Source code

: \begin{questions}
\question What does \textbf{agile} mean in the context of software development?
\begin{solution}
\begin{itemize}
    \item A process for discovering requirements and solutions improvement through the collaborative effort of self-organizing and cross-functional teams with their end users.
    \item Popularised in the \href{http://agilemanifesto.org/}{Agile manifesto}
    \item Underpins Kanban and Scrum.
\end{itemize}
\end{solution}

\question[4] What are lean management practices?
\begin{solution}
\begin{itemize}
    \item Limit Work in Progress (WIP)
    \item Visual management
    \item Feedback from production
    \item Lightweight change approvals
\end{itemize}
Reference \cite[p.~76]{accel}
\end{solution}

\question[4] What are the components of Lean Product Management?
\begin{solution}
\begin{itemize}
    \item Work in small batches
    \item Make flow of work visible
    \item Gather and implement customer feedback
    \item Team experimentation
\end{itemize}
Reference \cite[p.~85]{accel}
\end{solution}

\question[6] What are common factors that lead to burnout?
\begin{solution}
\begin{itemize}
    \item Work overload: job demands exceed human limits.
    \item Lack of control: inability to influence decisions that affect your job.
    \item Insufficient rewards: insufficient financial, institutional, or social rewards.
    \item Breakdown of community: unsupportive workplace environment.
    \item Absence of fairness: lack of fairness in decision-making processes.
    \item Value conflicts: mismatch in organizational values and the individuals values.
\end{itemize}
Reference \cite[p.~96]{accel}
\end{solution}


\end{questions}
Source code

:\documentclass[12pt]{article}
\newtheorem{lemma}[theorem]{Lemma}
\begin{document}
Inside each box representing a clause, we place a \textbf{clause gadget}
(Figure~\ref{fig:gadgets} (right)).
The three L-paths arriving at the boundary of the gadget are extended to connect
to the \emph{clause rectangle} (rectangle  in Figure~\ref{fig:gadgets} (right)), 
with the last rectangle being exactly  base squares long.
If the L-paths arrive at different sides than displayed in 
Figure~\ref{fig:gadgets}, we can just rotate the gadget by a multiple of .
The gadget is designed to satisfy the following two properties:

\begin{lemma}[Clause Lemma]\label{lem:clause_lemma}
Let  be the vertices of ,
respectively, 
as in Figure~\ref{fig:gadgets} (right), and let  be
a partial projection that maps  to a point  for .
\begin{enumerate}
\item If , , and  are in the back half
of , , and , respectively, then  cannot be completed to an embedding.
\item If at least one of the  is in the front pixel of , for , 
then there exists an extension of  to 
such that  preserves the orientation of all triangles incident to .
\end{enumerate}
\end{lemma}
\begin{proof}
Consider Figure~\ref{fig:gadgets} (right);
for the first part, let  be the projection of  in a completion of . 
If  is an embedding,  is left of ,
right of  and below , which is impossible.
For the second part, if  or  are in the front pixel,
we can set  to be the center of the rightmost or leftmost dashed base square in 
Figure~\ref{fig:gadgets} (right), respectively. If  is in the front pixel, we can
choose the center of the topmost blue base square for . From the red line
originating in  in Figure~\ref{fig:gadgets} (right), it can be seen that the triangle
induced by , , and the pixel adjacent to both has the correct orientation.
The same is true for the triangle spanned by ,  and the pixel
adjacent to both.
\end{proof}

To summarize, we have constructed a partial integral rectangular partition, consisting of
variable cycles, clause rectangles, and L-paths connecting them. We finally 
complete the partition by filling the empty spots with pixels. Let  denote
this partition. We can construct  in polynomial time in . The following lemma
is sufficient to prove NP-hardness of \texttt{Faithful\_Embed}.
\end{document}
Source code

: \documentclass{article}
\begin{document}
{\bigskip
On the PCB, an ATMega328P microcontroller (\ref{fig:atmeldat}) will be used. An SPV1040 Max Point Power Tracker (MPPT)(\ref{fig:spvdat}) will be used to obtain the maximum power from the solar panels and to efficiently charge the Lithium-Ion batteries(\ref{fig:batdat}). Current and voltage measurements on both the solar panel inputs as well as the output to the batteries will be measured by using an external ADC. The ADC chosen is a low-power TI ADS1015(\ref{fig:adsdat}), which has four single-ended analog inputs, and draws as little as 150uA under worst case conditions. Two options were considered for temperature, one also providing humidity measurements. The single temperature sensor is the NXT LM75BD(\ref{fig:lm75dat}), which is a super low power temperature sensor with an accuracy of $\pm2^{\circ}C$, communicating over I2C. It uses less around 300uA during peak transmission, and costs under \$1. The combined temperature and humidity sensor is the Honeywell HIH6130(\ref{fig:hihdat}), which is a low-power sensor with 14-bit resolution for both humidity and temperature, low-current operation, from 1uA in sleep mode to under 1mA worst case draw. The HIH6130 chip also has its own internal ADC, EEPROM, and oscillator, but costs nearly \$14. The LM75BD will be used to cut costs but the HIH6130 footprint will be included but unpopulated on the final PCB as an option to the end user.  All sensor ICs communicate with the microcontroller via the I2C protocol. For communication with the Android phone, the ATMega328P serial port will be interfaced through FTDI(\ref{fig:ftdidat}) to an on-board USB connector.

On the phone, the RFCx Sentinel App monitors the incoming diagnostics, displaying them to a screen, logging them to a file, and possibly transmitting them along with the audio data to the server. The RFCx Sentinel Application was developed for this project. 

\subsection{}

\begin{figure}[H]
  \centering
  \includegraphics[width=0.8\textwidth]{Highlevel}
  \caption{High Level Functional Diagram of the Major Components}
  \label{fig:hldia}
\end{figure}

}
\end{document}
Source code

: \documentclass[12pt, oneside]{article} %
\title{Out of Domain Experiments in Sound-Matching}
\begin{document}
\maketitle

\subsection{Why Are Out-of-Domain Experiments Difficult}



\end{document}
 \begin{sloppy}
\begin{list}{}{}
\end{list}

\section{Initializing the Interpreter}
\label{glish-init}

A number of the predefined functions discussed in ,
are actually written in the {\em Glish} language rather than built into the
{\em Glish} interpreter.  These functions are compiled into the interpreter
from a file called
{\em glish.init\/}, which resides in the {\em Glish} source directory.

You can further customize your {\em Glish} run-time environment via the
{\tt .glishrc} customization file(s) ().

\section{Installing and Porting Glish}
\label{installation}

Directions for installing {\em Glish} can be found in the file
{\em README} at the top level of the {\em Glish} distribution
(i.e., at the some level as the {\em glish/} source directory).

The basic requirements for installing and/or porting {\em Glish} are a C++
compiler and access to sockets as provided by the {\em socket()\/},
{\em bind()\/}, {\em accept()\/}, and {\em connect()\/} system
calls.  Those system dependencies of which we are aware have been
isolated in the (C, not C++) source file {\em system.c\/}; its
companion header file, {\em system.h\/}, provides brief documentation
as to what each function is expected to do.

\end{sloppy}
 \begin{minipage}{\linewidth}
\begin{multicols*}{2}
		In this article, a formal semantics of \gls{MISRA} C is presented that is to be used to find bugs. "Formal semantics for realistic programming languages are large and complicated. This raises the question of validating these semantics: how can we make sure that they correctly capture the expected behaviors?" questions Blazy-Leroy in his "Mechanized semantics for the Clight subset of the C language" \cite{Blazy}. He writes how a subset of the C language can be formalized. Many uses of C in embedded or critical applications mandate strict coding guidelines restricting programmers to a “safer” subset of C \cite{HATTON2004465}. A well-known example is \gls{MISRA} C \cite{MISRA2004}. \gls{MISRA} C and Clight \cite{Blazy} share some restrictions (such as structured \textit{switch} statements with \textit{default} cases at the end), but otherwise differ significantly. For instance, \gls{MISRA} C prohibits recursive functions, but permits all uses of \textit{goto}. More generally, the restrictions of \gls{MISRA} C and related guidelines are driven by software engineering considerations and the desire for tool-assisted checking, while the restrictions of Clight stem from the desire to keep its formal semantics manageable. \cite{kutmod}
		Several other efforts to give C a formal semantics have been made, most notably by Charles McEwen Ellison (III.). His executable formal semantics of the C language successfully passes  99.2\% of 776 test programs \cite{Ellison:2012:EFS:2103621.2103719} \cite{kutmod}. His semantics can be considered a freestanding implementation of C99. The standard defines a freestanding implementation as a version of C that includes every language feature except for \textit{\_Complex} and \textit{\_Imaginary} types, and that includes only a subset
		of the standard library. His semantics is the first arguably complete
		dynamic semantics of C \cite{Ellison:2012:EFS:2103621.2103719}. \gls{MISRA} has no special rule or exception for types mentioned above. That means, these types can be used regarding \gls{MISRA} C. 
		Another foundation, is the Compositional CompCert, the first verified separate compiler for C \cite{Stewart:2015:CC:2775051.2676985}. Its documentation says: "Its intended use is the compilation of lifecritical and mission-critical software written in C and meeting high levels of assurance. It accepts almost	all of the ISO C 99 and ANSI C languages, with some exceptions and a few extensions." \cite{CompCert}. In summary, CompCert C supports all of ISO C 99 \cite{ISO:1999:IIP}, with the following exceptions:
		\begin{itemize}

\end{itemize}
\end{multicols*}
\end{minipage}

===============

| Task description |
Having output the line that contains "Feedback from production", stop. Every line before it, back to the first line of the data, must be reproduced exactly.

| Written answer |
Source code

: \begin{questions}
\question What does \textbf{agile} mean in the context of software development?
\begin{solution}
\begin{itemize}
    \item A process for discovering requirements and solutions improvement through the collaborative effort of self-organizing and cross-functional teams with their end users.
    \item Popularised in the \href{http://agilemanifesto.org/}{Agile manifesto}
    \item Underpins Kanban and Scrum.
\end{itemize}
\end{solution}

\question[4] What are lean management practices?
\begin{solution}
\begin{itemize}
    \item Limit Work in Progress (WIP)
    \item Visual management
    \item Feedback from production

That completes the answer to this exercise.